Activity
Some lines below hold "vercel". Pick them out and copy them.

________

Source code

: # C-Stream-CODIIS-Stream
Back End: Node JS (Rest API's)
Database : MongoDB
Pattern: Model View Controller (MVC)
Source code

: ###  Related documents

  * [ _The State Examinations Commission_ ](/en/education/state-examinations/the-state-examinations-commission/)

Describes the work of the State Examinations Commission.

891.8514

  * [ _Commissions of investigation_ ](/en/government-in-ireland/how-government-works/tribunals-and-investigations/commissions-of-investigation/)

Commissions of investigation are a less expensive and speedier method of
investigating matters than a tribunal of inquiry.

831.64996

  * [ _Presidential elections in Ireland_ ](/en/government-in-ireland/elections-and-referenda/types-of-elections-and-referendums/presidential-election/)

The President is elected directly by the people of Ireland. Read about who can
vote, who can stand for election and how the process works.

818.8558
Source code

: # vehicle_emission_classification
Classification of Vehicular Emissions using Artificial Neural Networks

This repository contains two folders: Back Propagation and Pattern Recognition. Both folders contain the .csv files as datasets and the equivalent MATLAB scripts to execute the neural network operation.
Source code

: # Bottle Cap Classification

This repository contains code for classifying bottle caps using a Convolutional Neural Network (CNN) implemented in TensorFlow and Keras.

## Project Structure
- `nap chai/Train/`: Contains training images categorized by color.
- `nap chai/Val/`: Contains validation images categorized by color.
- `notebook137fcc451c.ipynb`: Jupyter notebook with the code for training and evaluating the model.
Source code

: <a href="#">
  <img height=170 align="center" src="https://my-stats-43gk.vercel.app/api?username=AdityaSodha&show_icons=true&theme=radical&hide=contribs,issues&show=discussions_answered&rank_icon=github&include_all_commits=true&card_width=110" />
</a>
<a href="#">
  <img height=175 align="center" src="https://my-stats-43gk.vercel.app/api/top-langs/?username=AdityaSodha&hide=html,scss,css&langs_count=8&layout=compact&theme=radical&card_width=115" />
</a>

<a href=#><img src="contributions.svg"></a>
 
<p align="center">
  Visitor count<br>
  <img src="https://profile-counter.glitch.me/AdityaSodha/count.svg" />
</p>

________

Exercise response
  <img height=170 align="center" src="https://my-stats-43gk.vercel.app/api?username=AdityaSodha&show_icons=true&theme=radical&hide=contribs,issues&show=discussions_answered&rank_icon=github&include_all_commits=true&card_width=110" />
  <img height=175 align="center" src="https://my-stats-43gk.vercel.app/api/top-langs/?username=AdityaSodha&hide=html,scss,css&langs_count=8&layout=compact&theme=radical&card_width=115" />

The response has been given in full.